I peered downward and could not sight him. I leaned out , far forward, near to my own tipping point. I saw an unsuspected shelf beneath the platform – small enough for a small body, too small for mine. Perhaps the train would miss him, pass him by. Who knew?
The moment after he dropped extended horribly forward into Time. I did not know when the train would come. I was the nearest adult. It would have to be me.
I awakened with a small cry. I sat up in the dark and shook my head, shaking away the image of a small body in a new uniform, passing from safety into the plain where I must step forward. I and only I. The dread lingered long after the unreality – there is no boy; there is no hazard – settled in my mind.
The dread lingered. I think it was not the dread of my dreadful death, but the dread I would delay too long.

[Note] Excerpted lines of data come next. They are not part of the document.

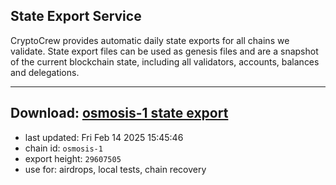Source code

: ## State Export Service
CryptoCrew provides automatic daily state exports for all chains we validate. State export files can be used as genesis files and are a snapshot of the current blockchain state, including all validators, accounts, balances and delegations.

---
**Download: [osmosis-1 state export](https://dl-eu2.ccvalidators.com/SERVICE/osmosis/osmosis-1_export_29607505.json)**
---

- last updated: Fri Feb 14 2025 15:45:46
- chain id: `osmosis-1`
- export height: `29607505`
- use for: airdrops, local tests, chain recovery
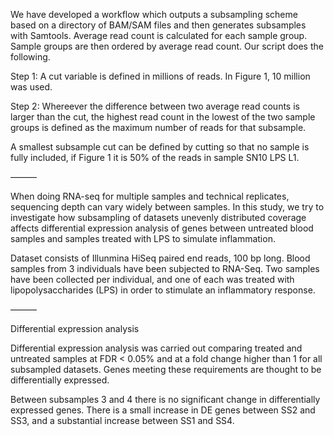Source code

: We have developed a workflow which outputs a subsampling scheme based on a directory of BAM/SAM files and then generates subsamples with Samtools. Average read count is calculated for each sample group. Sample groups are then ordered by average read count. Our script does the following.

Step 1: A cut variable is defined in millions of reads. In Figure 1, 10 million was used.

Step 2: Whereever the difference between two average read counts is larger than the cut, the highest read count in the lowest of the two sample groups is defined as the maximum number of reads for that subsample. 

A smallest subsample cut can be defined by cutting so that no sample is fully included, if Figure 1 it is 50% of the reads in sample SN10 LPS L1.

———

When doing RNA-seq for multiple samples and technical replicates, sequencing depth can vary widely between samples. In this study, we try to investigate how subsampling of datasets unevenly distributed coverage affects differential expression analysis of  genes between untreated blood samples and samples treated with LPS to simulate inflammation. 

Dataset consists of Illunmina HiSeq paired end reads, 100 bp long. Blood samples from 3 individuals have been subjected to RNA-Seq. Two samples have been collected per individual, and one of each was treated with lipopolysaccharides (LPS) in order to stimulate an inflammatory response.


———

Differential expression analysis

Differential expression analysis was carried out comparing treated and untreated samples at FDR < 0.05% and at a fold change higher than 1 for all subsampled datasets. Genes meeting these requirements are thought to be differentially expressed.

Between subsamples 3 and 4 there is no significant change in differentially expressed genes. There is a small increase in DE genes between SS2 and SS3, and a substantial increase between SS1 and SS4.




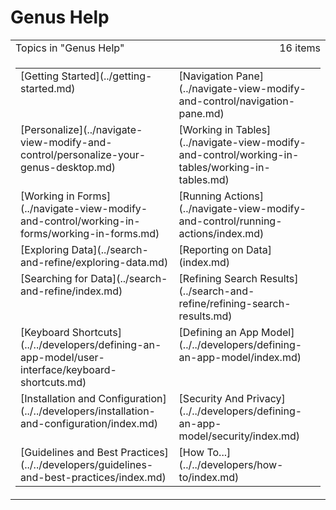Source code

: # Genus Help

<table cellpadding="0" cellspacing="0" width="100%" class="cdclvSuggestTable">

<tbody>

<tr>

<td width="100%" class="cdclvSuggestTitle">Topics in "Genus Help"</td>

<td class="cdclvSuggestTitle"><nobr>16 items</nobr></td>

</tr>

<tr>

<td class="cdclvCategoryCont" colspan="2">

<table cellpadding="0" cellspacing="0" width="100%">

<tbody>

<tr>

<td valign="top" class="cdclvCategoryCol1">[Getting Started](../getting-started.md)</td>

<td valign="top" class="cdclvCategoryCol2">[Navigation Pane](../navigate-view-modify-and-control/navigation-pane.md)</td>

</tr>

<tr class="cdclvCategoryRowAlt">

<td valign="top" class="cdclvCategoryCol1">[Personalize](../navigate-view-modify-and-control/personalize-your-genus-desktop.md)</td>

<td valign="top" class="cdclvCategoryCol2">[Working in Tables](../navigate-view-modify-and-control/working-in-tables/working-in-tables.md)</td>

</tr>

<tr>

<td valign="top" class="cdclvCategoryCol1">[Working in Forms](../navigate-view-modify-and-control/working-in-forms/working-in-forms.md)</td>

<td valign="top" class="cdclvCategoryCol2">[Running Actions](../navigate-view-modify-and-control/running-actions/index.md)</td>

</tr>

<tr class="cdclvCategoryRowAlt">

<td valign="top" class="cdclvCategoryCol1">[Exploring Data](../search-and-refine/exploring-data.md)</td>

<td valign="top" class="cdclvCategoryCol2">[Reporting on Data](index.md)</td>

</tr>

<tr>

<td valign="top" class="cdclvCategoryCol1">[Searching for Data](../search-and-refine/index.md)</td>

<td valign="top" class="cdclvCategoryCol2">[Refining Search Results](../search-and-refine/refining-search-results.md)</td>

</tr>

<tr class="cdclvCategoryRowAlt">

<td valign="top" class="cdclvCategoryCol1">[Keyboard Shortcuts](../../developers/defining-an-app-model/user-interface/keyboard-shortcuts.md)</td>

<td valign="top" class="cdclvCategoryCol2">[Defining an App Model](../../developers/defining-an-app-model/index.md)</td>

</tr>

<tr>

<td valign="top" class="cdclvCategoryCol1">[Installation and Configuration](../../developers/installation-and-configuration/index.md)</td>

<td valign="top" class="cdclvCategoryCol2">[Security And Privacy](../../developers/defining-an-app-model/security/index.md)</td>

</tr>

<tr class="cdclvCategoryRowAlt">

<td valign="top" class="cdclvCategoryCol1">[Guidelines and Best Practices](../../developers/guidelines-and-best-practices/index.md)</td>

<td valign="top" class="cdclvCategoryCol2">[How To...](../../developers/how-to/index.md)</td>

</tr>

</tbody>

</table>

</td>

</tr>

</tbody>

</table>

What triggered this unearthly vision before the rapid movement of my eyes? Two days earlier I rode my bike home from work. As I pedalled hard past the boys’ school a small body in a white shirt exited a gate just before my flashing wheels. I jammed on the back brake and the front. The hurtling bike stood on its end and stopped. I did not. I fell at the feet of the boy like a stone. He stood, shocked as he regarded the body of an aged man lying at his feet.